• [YOUR GOAL]
Make the copy match the entries below exactly, with no pictures carried over.

[Saved data entries]
########################################

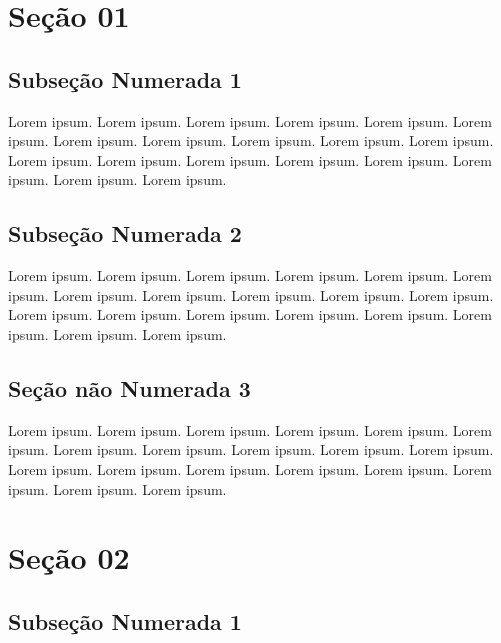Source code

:\documentclass[
]{book}
\begin{document}
\hypertarget{seuxe7uxe3o-01}{%
\section{Seção 01}\label{seuxe7uxe3o-01}}

\hypertarget{subseuxe7uxe3o-numerada-1-4}{%
\subsection{Subseção Numerada 1}\label{subseuxe7uxe3o-numerada-1-4}}

Lorem ipsum. Lorem ipsum. Lorem ipsum. Lorem ipsum. Lorem ipsum. Lorem ipsum. Lorem ipsum. Lorem ipsum. Lorem ipsum. Lorem ipsum. Lorem ipsum. Lorem ipsum. Lorem ipsum. Lorem ipsum. Lorem ipsum. Lorem ipsum. Lorem ipsum. Lorem ipsum. Lorem ipsum.

\hypertarget{subseuxe7uxe3o-numerada-2}{%
\subsection{Subseção Numerada 2}\label{subseuxe7uxe3o-numerada-2}}

Lorem ipsum. Lorem ipsum. Lorem ipsum. Lorem ipsum. Lorem ipsum. Lorem ipsum. Lorem ipsum. Lorem ipsum. Lorem ipsum. Lorem ipsum. Lorem ipsum. Lorem ipsum. Lorem ipsum. Lorem ipsum. Lorem ipsum. Lorem ipsum. Lorem ipsum. Lorem ipsum. Lorem ipsum.

\hypertarget{seuxe7uxe3o-nuxe3o-numerada-3-4}{%
\subsection*{Seção não Numerada 3}\label{seuxe7uxe3o-nuxe3o-numerada-3-4}}

Lorem ipsum. Lorem ipsum. Lorem ipsum. Lorem ipsum. Lorem ipsum. Lorem ipsum. Lorem ipsum. Lorem ipsum. Lorem ipsum. Lorem ipsum. Lorem ipsum. Lorem ipsum. Lorem ipsum. Lorem ipsum. Lorem ipsum. Lorem ipsum. Lorem ipsum. Lorem ipsum. Lorem ipsum.

\hypertarget{seuxe7uxe3o-02}{%
\section{Seção 02}\label{seuxe7uxe3o-02}}

\hypertarget{subseuxe7uxe3o-numerada-1-5}{%
\subsection{Subseção Numerada 1}\label{subseuxe7uxe3o-numerada-1-5}}
\end{document}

########################################

• [SOLUTION FOR THIS TASK]
Source code

:\documentclass[
]{book}
\begin{document}
\hypertarget{seuxe7uxe3o-01}{%
\section{Seção 01}\label{seuxe7uxe3o-01}}

\hypertarget{subseuxe7uxe3o-numerada-1-4}{%
\subsection{Subseção Numerada 1}\label{subseuxe7uxe3o-numerada-1-4}}

Lorem ipsum. Lorem ipsum. Lorem ipsum. Lorem ipsum. Lorem ipsum. Lorem ipsum. Lorem ipsum. Lorem ipsum. Lorem ipsum. Lorem ipsum. Lorem ipsum. Lorem ipsum. Lorem ipsum. Lorem ipsum. Lorem ipsum. Lorem ipsum. Lorem ipsum. Lorem ipsum. Lorem ipsum.

\hypertarget{subseuxe7uxe3o-numerada-2}{%
\subsection{Subseção Numerada 2}\label{subseuxe7uxe3o-numerada-2}}

Lorem ipsum. Lorem ipsum. Lorem ipsum. Lorem ipsum. Lorem ipsum. Lorem ipsum. Lorem ipsum. Lorem ipsum. Lorem ipsum. Lorem ipsum. Lorem ipsum. Lorem ipsum. Lorem ipsum. Lorem ipsum. Lorem ipsum. Lorem ipsum. Lorem ipsum. Lorem ipsum. Lorem ipsum.

\hypertarget{seuxe7uxe3o-nuxe3o-numerada-3-4}{%
\subsection*{Seção não Numerada 3}\label{seuxe7uxe3o-nuxe3o-numerada-3-4}}

Lorem ipsum. Lorem ipsum. Lorem ipsum. Lorem ipsum. Lorem ipsum. Lorem ipsum. Lorem ipsum. Lorem ipsum. Lorem ipsum. Lorem ipsum. Lorem ipsum. Lorem ipsum. Lorem ipsum. Lorem ipsum. Lorem ipsum. Lorem ipsum. Lorem ipsum. Lorem ipsum. Lorem ipsum.

\hypertarget{seuxe7uxe3o-02}{%
\section{Seção 02}\label{seuxe7uxe3o-02}}

\hypertarget{subseuxe7uxe3o-numerada-1-5}{%
\subsection{Subseção Numerada 1}\label{subseuxe7uxe3o-numerada-1-5}}
\end{document}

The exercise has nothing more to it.